En mi búsqueda personal, he aprendido que la ética es tan fundamental como la ciencia misma. Que no podemos hablar de neurociencia sin ética, pero cuando voy a los congresos veo que la ética esta ausente, tampoco veo los decálogos éticos de practicasen los laboratorios, y cuando leo muchos de los estudios científicos, observo sus sesgos y puedo leer quien los financio claramente. Es fundamental recordar que la neurociencia no solo debe buscar medir el cerebro, sino también entender la experiencia humana, que es vastísima. La inclusión de diversas perspectivas culturales, el reconocimiento de la diversidad humana y la integración de la ética en la práctica científica son esenciales para que la neurociencia sea una herramienta de transformación positiva, no de control o manipulación.

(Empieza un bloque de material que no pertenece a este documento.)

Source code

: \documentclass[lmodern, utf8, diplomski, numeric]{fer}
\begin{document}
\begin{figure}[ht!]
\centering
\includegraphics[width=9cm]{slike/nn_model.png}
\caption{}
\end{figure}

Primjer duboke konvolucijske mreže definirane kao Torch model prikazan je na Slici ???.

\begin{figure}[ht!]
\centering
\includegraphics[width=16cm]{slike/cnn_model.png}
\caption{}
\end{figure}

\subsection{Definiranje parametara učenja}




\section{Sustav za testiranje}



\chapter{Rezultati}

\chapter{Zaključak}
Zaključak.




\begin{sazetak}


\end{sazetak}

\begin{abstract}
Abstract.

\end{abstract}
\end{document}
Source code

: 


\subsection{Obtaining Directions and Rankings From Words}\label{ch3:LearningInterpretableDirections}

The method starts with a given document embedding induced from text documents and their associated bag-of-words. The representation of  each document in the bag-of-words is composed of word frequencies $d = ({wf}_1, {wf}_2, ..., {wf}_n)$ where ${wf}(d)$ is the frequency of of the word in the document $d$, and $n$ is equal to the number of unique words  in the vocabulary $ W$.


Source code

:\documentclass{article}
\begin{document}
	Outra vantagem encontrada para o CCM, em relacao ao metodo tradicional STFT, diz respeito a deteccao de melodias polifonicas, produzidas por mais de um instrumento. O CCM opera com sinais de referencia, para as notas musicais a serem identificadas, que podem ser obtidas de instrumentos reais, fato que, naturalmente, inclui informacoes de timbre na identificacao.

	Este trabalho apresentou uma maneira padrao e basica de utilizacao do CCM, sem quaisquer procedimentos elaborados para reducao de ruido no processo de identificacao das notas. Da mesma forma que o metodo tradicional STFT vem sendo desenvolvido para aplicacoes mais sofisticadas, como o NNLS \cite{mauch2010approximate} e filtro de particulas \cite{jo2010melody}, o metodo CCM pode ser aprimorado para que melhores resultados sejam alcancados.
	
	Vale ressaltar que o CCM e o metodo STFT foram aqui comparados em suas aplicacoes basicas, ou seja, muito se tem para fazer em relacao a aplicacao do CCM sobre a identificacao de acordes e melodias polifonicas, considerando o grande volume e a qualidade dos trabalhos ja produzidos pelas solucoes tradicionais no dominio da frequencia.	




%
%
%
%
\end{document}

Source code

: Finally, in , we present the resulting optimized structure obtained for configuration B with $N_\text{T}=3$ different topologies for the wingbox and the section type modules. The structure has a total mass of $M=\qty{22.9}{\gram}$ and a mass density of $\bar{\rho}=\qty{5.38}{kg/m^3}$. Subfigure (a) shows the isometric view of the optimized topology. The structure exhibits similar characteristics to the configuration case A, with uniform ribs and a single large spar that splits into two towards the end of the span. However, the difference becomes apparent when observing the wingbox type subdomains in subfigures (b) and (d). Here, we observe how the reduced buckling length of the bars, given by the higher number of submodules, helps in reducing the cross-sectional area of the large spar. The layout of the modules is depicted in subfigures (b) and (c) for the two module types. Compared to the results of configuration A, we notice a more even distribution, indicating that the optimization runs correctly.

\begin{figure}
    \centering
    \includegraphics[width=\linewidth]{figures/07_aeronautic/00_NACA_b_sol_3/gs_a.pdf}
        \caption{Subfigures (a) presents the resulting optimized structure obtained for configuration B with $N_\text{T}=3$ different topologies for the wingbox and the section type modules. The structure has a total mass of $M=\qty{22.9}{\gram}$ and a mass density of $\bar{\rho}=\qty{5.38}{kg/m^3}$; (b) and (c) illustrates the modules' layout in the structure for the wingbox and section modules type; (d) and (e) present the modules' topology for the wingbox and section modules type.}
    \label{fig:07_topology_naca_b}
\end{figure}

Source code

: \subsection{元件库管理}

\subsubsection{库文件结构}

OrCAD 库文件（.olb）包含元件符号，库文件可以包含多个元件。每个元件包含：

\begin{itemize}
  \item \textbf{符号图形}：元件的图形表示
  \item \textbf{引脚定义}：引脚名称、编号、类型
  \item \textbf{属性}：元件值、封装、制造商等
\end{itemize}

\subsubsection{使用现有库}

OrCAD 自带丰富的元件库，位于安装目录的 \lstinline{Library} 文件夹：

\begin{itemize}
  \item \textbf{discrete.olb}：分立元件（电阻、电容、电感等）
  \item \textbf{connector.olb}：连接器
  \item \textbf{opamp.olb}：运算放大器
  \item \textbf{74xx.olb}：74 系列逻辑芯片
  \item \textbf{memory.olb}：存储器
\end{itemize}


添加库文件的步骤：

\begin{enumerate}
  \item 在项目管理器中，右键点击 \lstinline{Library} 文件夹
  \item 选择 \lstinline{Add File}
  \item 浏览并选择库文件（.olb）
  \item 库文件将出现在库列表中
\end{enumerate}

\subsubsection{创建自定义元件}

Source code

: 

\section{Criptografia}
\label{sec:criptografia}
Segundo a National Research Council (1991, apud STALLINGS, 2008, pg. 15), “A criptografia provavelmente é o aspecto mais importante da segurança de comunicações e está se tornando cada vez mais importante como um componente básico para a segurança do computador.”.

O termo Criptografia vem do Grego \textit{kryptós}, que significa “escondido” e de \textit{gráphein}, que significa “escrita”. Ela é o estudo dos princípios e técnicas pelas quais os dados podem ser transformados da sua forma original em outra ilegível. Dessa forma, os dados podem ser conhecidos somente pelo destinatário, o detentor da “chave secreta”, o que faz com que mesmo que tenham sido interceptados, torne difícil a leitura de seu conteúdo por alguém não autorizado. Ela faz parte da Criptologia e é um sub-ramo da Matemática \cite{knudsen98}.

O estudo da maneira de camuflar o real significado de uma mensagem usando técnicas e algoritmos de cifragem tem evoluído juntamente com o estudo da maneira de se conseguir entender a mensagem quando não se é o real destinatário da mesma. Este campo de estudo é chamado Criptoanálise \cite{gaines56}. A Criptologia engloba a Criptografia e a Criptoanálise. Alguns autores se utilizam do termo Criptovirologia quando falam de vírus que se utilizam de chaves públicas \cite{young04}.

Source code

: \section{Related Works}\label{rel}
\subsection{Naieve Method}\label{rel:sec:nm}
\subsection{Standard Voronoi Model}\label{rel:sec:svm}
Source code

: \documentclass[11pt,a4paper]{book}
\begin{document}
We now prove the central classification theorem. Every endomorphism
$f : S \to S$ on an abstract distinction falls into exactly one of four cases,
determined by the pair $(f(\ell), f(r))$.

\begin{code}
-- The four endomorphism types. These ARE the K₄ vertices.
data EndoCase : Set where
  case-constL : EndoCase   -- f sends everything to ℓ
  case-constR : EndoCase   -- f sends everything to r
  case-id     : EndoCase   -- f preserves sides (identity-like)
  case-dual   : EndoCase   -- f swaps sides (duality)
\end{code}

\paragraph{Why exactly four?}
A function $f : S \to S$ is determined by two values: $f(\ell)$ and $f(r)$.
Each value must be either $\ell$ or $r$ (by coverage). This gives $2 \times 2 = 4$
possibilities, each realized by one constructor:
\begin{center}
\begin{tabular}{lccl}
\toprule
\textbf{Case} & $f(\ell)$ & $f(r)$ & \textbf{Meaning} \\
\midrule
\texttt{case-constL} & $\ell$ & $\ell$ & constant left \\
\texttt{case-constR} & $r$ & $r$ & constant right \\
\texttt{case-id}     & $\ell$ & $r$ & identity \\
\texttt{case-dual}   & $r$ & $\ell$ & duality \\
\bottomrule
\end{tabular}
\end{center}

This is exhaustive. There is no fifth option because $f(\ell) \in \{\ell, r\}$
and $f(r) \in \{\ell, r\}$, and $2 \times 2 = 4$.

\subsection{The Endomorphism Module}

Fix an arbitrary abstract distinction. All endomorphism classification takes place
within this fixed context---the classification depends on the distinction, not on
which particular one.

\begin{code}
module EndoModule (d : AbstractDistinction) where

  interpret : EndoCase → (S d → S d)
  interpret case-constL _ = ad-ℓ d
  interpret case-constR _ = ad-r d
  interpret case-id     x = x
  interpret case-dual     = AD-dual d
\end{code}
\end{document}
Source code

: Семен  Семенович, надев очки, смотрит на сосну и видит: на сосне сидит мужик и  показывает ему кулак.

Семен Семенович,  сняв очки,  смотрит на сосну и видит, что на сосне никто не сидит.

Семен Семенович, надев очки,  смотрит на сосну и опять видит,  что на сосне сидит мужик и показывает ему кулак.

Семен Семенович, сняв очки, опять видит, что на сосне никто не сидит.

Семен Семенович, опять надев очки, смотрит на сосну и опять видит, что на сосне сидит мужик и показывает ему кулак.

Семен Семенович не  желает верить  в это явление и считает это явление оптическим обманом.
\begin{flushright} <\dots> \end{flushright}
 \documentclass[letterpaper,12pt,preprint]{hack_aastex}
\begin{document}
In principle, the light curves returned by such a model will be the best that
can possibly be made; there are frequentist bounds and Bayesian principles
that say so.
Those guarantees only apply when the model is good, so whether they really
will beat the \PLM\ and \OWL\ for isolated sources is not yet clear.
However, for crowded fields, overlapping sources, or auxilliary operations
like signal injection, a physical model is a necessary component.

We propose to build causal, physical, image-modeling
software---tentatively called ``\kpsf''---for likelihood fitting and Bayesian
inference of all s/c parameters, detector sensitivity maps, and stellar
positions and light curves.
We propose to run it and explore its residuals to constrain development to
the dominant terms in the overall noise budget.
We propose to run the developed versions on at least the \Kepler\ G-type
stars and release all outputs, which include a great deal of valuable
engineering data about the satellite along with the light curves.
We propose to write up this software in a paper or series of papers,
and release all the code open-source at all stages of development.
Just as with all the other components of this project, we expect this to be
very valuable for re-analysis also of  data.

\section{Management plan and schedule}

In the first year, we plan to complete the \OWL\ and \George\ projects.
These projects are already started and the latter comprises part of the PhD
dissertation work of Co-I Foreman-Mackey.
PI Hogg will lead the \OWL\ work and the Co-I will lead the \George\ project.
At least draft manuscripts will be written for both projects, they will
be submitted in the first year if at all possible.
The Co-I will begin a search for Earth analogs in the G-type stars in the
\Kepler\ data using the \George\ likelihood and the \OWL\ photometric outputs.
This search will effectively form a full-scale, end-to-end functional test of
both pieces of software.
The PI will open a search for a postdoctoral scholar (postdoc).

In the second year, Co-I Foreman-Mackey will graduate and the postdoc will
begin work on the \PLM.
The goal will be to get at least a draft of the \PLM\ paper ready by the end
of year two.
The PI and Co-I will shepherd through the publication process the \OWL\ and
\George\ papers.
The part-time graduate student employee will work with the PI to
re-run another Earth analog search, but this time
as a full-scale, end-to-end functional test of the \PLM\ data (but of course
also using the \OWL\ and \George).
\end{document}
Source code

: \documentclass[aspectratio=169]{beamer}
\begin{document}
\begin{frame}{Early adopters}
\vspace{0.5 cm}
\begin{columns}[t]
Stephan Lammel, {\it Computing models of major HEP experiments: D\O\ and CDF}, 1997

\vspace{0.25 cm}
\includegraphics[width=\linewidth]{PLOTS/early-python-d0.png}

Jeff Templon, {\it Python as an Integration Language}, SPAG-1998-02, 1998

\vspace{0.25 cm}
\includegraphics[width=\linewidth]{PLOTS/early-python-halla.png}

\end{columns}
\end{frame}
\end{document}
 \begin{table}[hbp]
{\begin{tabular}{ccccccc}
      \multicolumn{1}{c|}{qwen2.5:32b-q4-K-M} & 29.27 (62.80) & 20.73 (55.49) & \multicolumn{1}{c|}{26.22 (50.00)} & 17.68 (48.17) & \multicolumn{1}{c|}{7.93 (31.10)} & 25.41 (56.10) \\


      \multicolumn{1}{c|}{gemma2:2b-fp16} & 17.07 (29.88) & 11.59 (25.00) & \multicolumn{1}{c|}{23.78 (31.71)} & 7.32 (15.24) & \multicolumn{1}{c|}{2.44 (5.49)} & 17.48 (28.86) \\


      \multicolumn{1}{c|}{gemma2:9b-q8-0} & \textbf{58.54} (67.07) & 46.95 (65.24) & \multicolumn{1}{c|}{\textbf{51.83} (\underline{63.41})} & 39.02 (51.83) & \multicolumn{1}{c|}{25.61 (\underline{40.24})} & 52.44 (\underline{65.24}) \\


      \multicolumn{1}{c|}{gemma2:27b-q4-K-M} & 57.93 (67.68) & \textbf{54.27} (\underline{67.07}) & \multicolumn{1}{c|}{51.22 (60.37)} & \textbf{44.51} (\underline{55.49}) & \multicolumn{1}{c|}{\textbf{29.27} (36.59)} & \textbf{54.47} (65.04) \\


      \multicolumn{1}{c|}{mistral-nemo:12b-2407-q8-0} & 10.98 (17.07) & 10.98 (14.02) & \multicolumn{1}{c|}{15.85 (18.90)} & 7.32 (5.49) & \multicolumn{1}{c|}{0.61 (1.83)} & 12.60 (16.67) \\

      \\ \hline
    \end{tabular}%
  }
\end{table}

Mi experiencia personal, que comenzó con la búsqueda de respuestas sobre el mal, me ha llevado a comprender que la neurociencia, como cualquier otra disciplina, debe estar guiada por un compromiso con la verdad, la justicia social y el bien común. No podemos permitirnos que la ciencia se convierta en un instrumento que excluye, discrimina o perpetúa las desigualdades. Como Immanuel Kant (1781) sugirió en su “Crítica de la Razón Pura”, todo conocimiento debe basarse en principios que respeten la dignidad humana.
Quiero finalizar con una lección que siempre llevo conmigo. Tuve el honor de conocer a Rita Levi-Montalcini pocos meses antes de fallecer, y siempre recordaré su consejo más valioso: “Para hacer ciencia, solo necesitas observar la realidad. No necesitas un laboratorio.” Este consejo, de una de las científicas más brillantes de la historia, me ha guiado a lo largo de mi camino. La verdadera ciencia no depende de herramientas o laboratorios sofisticados, sino de la capacidad de observar, entender y respetar la realidad humana en toda su complejidad. Gracias Maestra, te sigo.